» PROBLEM DETAILS
If a line in the data holds the string "Send", list it.
BEGIN TASK INPUT
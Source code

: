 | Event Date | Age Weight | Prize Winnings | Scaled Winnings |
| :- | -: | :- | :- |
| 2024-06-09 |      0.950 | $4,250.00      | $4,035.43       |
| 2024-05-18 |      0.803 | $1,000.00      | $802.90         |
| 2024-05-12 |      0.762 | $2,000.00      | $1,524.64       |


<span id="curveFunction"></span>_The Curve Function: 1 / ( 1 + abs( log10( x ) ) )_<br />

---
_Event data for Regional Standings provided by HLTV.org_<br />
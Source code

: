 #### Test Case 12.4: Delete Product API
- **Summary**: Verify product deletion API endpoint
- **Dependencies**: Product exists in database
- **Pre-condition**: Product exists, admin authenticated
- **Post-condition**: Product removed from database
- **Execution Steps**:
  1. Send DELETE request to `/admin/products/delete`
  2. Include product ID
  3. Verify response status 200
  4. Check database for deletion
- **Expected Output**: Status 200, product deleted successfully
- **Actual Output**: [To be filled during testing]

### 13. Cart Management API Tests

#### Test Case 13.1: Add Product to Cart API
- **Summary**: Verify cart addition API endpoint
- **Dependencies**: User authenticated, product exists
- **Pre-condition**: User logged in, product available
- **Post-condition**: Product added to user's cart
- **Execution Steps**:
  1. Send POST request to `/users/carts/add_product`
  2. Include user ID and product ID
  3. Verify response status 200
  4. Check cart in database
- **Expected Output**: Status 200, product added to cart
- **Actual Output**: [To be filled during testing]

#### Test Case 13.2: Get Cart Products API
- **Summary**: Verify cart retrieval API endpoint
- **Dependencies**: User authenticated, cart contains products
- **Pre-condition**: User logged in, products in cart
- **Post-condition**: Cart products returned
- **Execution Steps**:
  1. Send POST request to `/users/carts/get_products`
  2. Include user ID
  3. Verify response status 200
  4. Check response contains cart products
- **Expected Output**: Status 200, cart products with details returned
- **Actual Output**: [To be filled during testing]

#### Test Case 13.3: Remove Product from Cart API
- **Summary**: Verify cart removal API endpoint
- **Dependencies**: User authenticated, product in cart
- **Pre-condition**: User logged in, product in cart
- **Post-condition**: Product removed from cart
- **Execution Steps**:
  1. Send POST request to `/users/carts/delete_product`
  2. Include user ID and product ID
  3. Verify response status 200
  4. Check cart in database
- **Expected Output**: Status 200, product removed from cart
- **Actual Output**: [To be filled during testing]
END TASK INPUT
BEGIN TASK INPUT
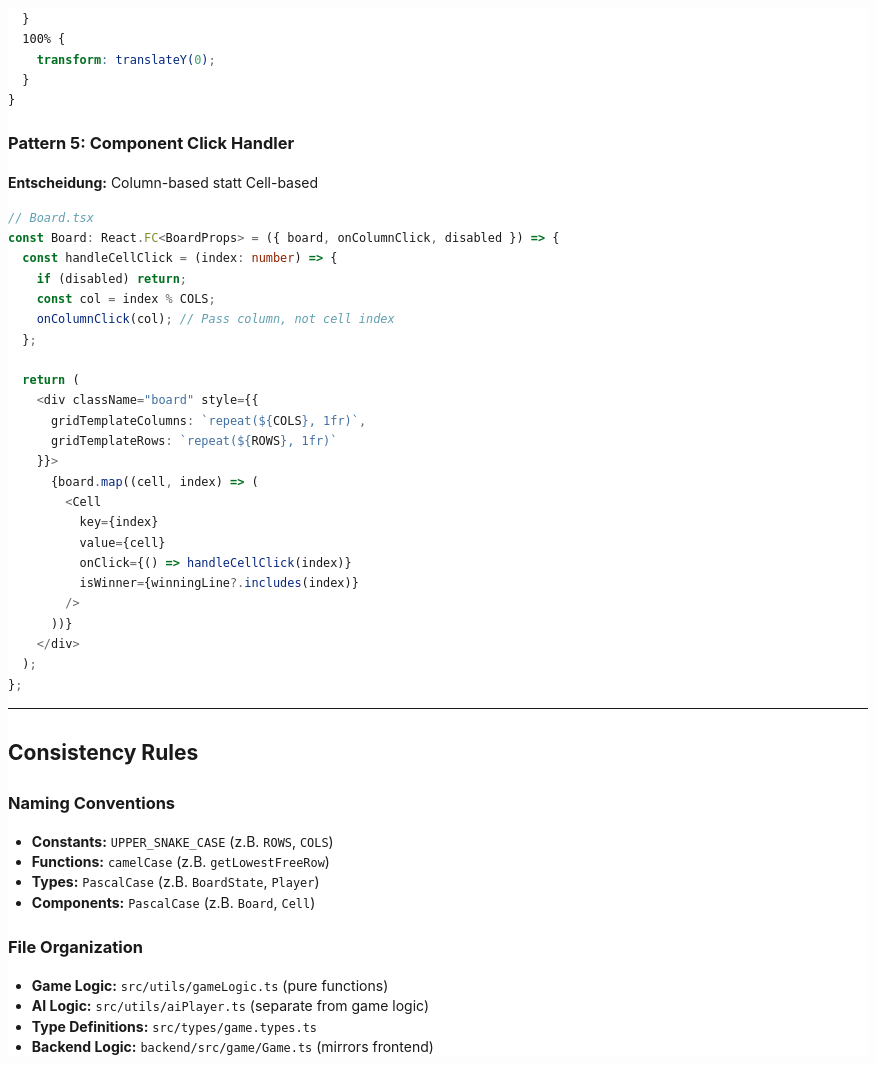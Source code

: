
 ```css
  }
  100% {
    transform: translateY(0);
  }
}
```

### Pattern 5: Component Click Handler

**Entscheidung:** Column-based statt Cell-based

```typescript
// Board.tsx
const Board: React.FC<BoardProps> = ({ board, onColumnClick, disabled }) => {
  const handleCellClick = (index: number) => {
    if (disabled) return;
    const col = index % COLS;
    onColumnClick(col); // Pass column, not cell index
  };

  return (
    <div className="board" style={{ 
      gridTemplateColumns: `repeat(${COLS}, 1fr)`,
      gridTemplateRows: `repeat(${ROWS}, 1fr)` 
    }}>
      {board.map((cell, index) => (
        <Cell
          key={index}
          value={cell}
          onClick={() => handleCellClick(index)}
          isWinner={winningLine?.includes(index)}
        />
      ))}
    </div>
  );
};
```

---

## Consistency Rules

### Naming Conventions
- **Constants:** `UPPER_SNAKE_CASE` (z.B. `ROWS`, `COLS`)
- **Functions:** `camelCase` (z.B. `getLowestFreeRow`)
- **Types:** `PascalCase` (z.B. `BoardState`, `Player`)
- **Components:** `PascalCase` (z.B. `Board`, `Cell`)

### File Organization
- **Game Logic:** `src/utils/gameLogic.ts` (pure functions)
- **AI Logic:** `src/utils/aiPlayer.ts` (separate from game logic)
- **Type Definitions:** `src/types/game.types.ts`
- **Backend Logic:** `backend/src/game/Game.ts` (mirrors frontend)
END TASK INPUT
» RESPONSE
  1. Send DELETE request to `/admin/products/delete`
  1. Send POST request to `/users/carts/add_product`
  1. Send POST request to `/users/carts/get_products`
  1. Send POST request to `/users/carts/delete_product`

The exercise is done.